Exercise directions :: Whenever a line of the material contains the string "collect", it should be copied.

Data extract ::
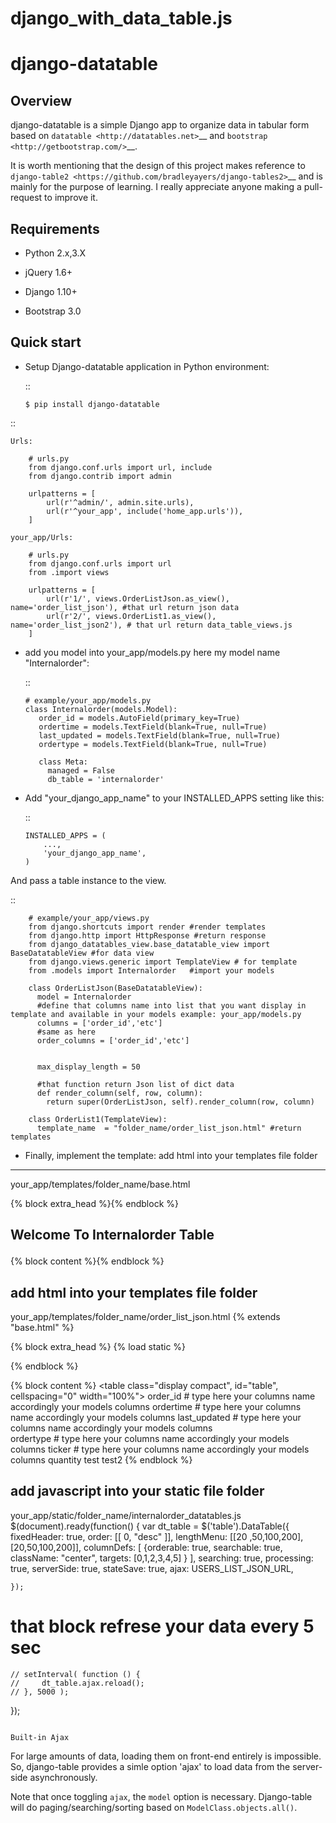 # django_with_data_table.js
django-datatable
================

Overview
--------

django-datatable is a simple Django app to organize data in tabular
form based on `datatable <http://datatables.net>`__ and
`bootstrap <http://getbootstrap.com/>`__.

It is worth mentioning that the design of this project makes reference
to `django-table2 <https://github.com/bradleyayers/django-tables2>`__
and is mainly for the purpose of learning. I really appreciate anyone
making a pull-request to improve it.

Requirements
------------

-  Python 2.x,3.X

-  jQuery 1.6+

-  Django 1.10+

-  Bootstrap 3.0

Quick start
-----------

-  Setup Django-datatable application in Python environment:

   ::

       $ pip install django-datatable
::

    Urls:

        # urls.py
        from django.conf.urls import url, include
        from django.contrib import admin

        urlpatterns = [
            url(r'^admin/', admin.site.urls),
            url(r'^your_app', include('home_app.urls')),
        ]

    your_app/Urls:

        # urls.py
        from django.conf.urls import url
        from .import views

        urlpatterns = [
            url(r'1/', views.OrderListJson.as_view(), name='order_list_json'), #that url return json data
            url(r'2/', views.OrderList1.as_view(), name='order_list_json2'), # that url return data_table_views.js
        ]


-  add you model into your_app/models.py here my model name "Internalorder":

   ::
  
       # example/your_app/models.py
       class Internalorder(models.Model):
          order_id = models.AutoField(primary_key=True)
          ordertime = models.TextField(blank=True, null=True)
          last_updated = models.TextField(blank=True, null=True)
          ordertype = models.TextField(blank=True, null=True)

          class Meta:
            managed = False
            db_table = 'internalorder'


-  Add "your_django_app_name" to your INSTALLED\_APPS setting like this:

   ::

       INSTALLED_APPS = (
           ...,
           'your_django_app_name',
       )

And pass a table instance to the view.

::

        # example/your_app/views.py
        from django.shortcuts import render #render templates
        from django.http import HttpResponse #return response
        from django_datatables_view.base_datatable_view import BaseDatatableView #for data view 
        from django.views.generic import TemplateView # for template
        from .models import Internalorder   #import your models

        class OrderListJson(BaseDatatableView):
          model = Internalorder
          #define that columns name into list that you want display in template and available in your models example: your_app/models.py
          columns = ['order_id','etc']
          #same as here 
          order_columns = ['order_id','etc']


          max_display_length = 50
          
          #that function return Json list of dict data
          def render_column(self, row, column):
            return super(OrderListJson, self).render_column(row, column)
        
        class OrderList1(TemplateView):
          template_name  = "folder_name/order_list_json.html" #return templates 

-  Finally, implement the template:
add html into your templates file folder
----------
your_app/templates/folder_name/base.html
  <!DOCTYPE html PUBLIC "-//W3C//DTD XHTML 1.0 Transitional//EN" "http://www.w3.org/TR/xhtml1/DTD/xhtml1-transitional.dtd">
  <html xmlns="http://www.w3.org/1999/xhtml" xml:lang="en" lang="en">
      <head>
          <title>Welcome in Internalorder Table</title>
          <script src="//code.jquery.com/jquery-1.12.4.js"></script>
          {% block extra_head %}{% endblock %}
      </head>
      <body>
         <div>
          <h2><p>Welcome To Internalorder Table</p></h2>
         </div>
          {% block content %}{% endblock %}
      </body>
  </html>

add html into your templates file folder
----------
your_app/templates/folder_name/order_list_json.html
{% extends "base.html" %}

{% block extra_head %}
    {% load static %}
    <link rel="stylesheet" type="text/css" href="//cdn.datatables.net/1.10.16/css/jquery.dataTables.min.css">
    <link rel="stylesheet" type="text/css" href="//cdn.datatables.net/fixedheader/3.1.3/css/fixedHeader.dataTables.min.css">
    <script type="text/javascript" charset="utf8" src="//cdn.datatables.net/1.10.16/js/jquery.dataTables.min.js"></script>
    <script type="text/javascript" charset="utf8" src="cdn.datatables.net/fixedheader/3.1.3/js/dataTables.fixedHeader.min.js"></script>
    <script src='{% static "home_app/internalorder_datatables.js" %}' type="text/javascript"></script>
    <script type="text/javascript">
        var USERS_LIST_JSON_URL = '{% url "order_list_json" %}';
    </script>
   
{% endblock %}

{% block content %}
    <table class="display compact", id="table", cellspacing="0" width="100%">
       <thead>
            <tr>
                <th>order_id</th>   # type here your columns name accordingly your models columns 
                <th>ordertime</th>  # type here your columns name accordingly your models columns 
                <th>last_updated</th> # type here your columns name accordingly your models columns   
                <th>ordertype</th>  # type here your columns name accordingly your models columns 
                <th>ticker</th>   # type here your columns name accordingly your models columns 
                <th>quantity</th>
                <th>test</th>
                <th>test2</th>
            </tr>
        </thead>
    </table>
{% endblock %}


add javascript into your static file folder
----------
your_app/static/folder_name/internalorder_datatables.js
$(document).ready(function() {
    var dt_table = $('table').DataTable({
        fixedHeader: true,
        order: [[ 0, "desc" ]],
        lengthMenu: [[20 ,50,100,200], [20,50,100,200]],
        columnDefs: [
            {orderable: true,
             searchable: true,
             className: "center",
             targets: [0,1,2,3,4,5]
            }
        ],
        searching: true,
        processing: true,
        serverSide: true,
        stateSave: true,
        ajax: USERS_LIST_JSON_URL,
        
        
    });    

# that block refrese your data every 5 sec
    // setInterval( function () {
    //     dt_table.ajax.reload();
    // }, 5000 );
    
    
});
````````

Built-in Ajax
`````````````

For large amounts of data, loading them on front-end entirely is
impossible. So, django-table provides a simle option 'ajax' to load data
from the server-side asynchronously.

Note that once toggling ``ajax``, the ``model`` option is necessary.
Django-table will do paging/searching/sorting based on
``ModelClass.objects.all()``.

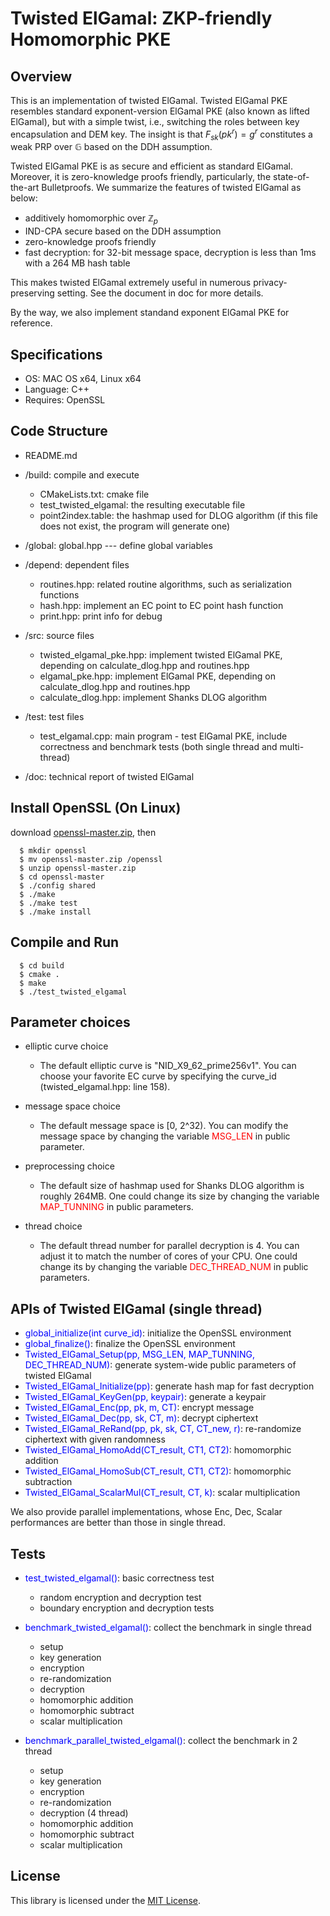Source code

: # Twisted ElGamal: ZKP-friendly Homomorphic PKE

## Overview

This is an implementation of twisted ElGamal. Twisted ElGamal PKE resembles standard exponent-version ElGamal PKE (also known as lifted ElGamal), but with a simple twist, i.e., switching the roles between key encapsulation and DEM key. The insight is that $F_{sk}(pk^r) = g^r$ constitutes a weak PRP over $\mathbb{G}$ based on the DDH assumption. 

Twisted ElGamal PKE is as secure and efficient as standard ElGamal. Moreover, it is zero-knowledge proofs friendly, particularly, the state-of-the-art Bulletproofs. We summarize the features of twisted ElGamal as below:

- additively homomorphic over $\mathbb{Z}_p$ 
- IND-CPA secure based on the DDH assumption
- zero-knowledge proofs friendly
- fast decryption: for 32-bit message space, decryption is less than 1ms with a 264 MB hash table

This makes twisted ElGamal extremely useful in numerous privacy-preserving setting. See the document in doc for more details. 

By the way, we also implement standand exponent ElGamal PKE for reference.   

## Specifications

- OS: MAC OS x64, Linux x64
- Language: C++
- Requires: OpenSSL


## Code Structure
- README.md


- /build: compile and execute 
  * CMakeLists.txt: cmake file
  * test_twisted_elgamal: the resulting executable file
  * point2index.table: the hashmap used for DLOG algorithm (if this file does not exist, the program will generate one)


- /global: global.hpp --- define global variables


- /depend: dependent files
  * routines.hpp: related routine algorithms, such as serialization functions 
  * hash.hpp: implement an EC point to EC point hash function
  * print.hpp: print info for debug


- /src: source files
  * twisted_elgamal_pke.hpp: implement twisted ElGamal PKE, depending on calculate_dlog.hpp and routines.hpp
  * elgamal_pke.hpp: implement ElGamal PKE, depending on calculate_dlog.hpp and routines.hpp
  * calculate_dlog.hpp: implement Shanks DLOG algorithm


- /test: test files
  * test_elgamal.cpp: main program - test ElGamal PKE, include correctness and benchmark tests (both single thread and multi-thread)


- /doc: technical report of twisted ElGamal

## Install OpenSSL (On Linux)
download [openssl-master.zip](https://github.com/openssl/openssl.git), then
```
  $ mkdir openssl
  $ mv openssl-master.zip /openssl
  $ unzip openssl-master.zip
  $ cd openssl-master
  $ ./config shared
  $ ./make
  $ ./make test
  $ ./make install
```

## Compile and Run
```
  $ cd build
  $ cmake .
  $ make
  $ ./test_twisted_elgamal
```

## Parameter choices

- elliptic curve choice
  * The default elliptic curve is "NID_X9_62_prime256v1". 
    You can choose your favorite EC curve by specifying the curve_id (twisted_elgamal.hpp: line 158).


- message space choice
  * The default message space is [0, 2^32). 
    You can modify the message space by changing the variable <font color=red>MSG_LEN</font> in public parameter. 


- preprocessing choice
  * The default size of hashmap used for Shanks DLOG algorithm is roughly 264MB. 
    One could change its size by changing the variable <font color=red>MAP_TUNNING</font> in public parameters. 


- thread choice
  * The default thread number for parallel decryption is 4. You can adjust it to match the number of cores 
    of your CPU. One could change its by changing the variable <font color=red>DEC_THREAD_NUM</font> in public parameters. 

## APIs of Twisted ElGamal (single thread)
  * <font color=blue>global_initialize(int curve_id)</font>: initialize the OpenSSL environment
  * <font color=blue>global_finalize()</font>: finalize the OpenSSL environment
  * <font color=blue>Twisted_ElGamal_Setup(pp, MSG_LEN, MAP_TUNNING, DEC_THREAD_NUM)</font>: generate system-wide public parameters of twisted ElGamal
  * <font color=blue>Twisted_ElGamal_Initialize(pp)</font>: generate hash map for fast decryption
  * <font color=blue>Twisted_ElGamal_KeyGen(pp, keypair)</font>: generate a keypair
  * <font color=blue>Twisted_ElGamal_Enc(pp, pk, m, CT)</font>: encrypt message 
  * <font color=blue>Twisted_ElGamal_Dec(pp, sk, CT, m)</font>: decrypt ciphertext
  * <font color=blue>Twisted_ElGamal_ReRand(pp, pk, sk, CT, CT_new, r)</font>: re-randomize ciphertext with given randomness
  * <font color=blue>Twisted_ElGamal_HomoAdd(CT_result, CT1, CT2)</font>: homomorphic addition
  * <font color=blue>Twisted_ElGamal_HomoSub(CT_result, CT1, CT2)</font>: homomorphic subtraction
  * <font color=blue>Twisted_ElGamal_ScalarMul(CT_result, CT, k)</font>: scalar multiplication

We also provide parallel implementations, whose Enc, Dec, Scalar performances are better than those in single thread. 

## Tests 

- <font color=blue>test_twisted_elgamal()</font>: basic correctness test
  * random encryption and decryption test  
  * boundary encryption and decryption tests


- <font color=blue>benchmark_twisted_elgamal()</font>: collect the benchmark in single thread
  * setup
  * key generation
  * encryption
  * re-randomization
  * decryption
  * homomorphic addition
  * homomorphic subtract
  * scalar multiplication     


- <font color=blue>benchmark_parallel_twisted_elgamal()</font>: collect the benchmark in 2 thread
  * setup
  * key generation
  * encryption
  * re-randomization
  * decryption (4 thread)
  * homomorphic addition
  * homomorphic subtract
  * scalar multiplication 

## License

This library is licensed under the [MIT License](LICENSE).

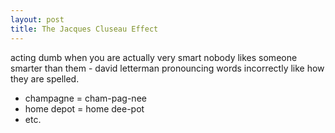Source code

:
 ```yaml
---
layout: post
title: The Jacques Cluseau Effect
---
```


acting dumb when you are actually very smart
nobody likes someone smarter than them - david letterman
pronouncing words incorrectly like how they are spelled.

- champagne = cham-pag-nee
- home depot = home dee-pot
- etc.
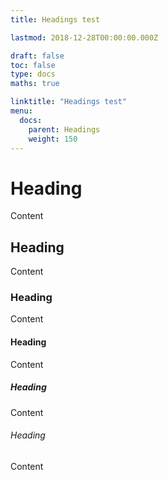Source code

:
 ```yaml
---
title: Headings test 

lastmod: 2018-12-28T00:00:00.000Z

draft: false
toc: false
type: docs
maths: true

linktitle: "Headings test"
menu:
  docs:
    parent: Headings
    weight: 150
---
```


# Heading
 
Content
 
## Heading

Content
 
### Heading

Content
 
#### Heading
 
 Content
 
##### Heading
 
 Content
 
###### Heading

Content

Answer space ::
- <font color=blue>benchmark_twisted_elgamal()</font>: collect the benchmark in single thread
- <font color=blue>benchmark_parallel_twisted_elgamal()</font>: collect the benchmark in 2 thread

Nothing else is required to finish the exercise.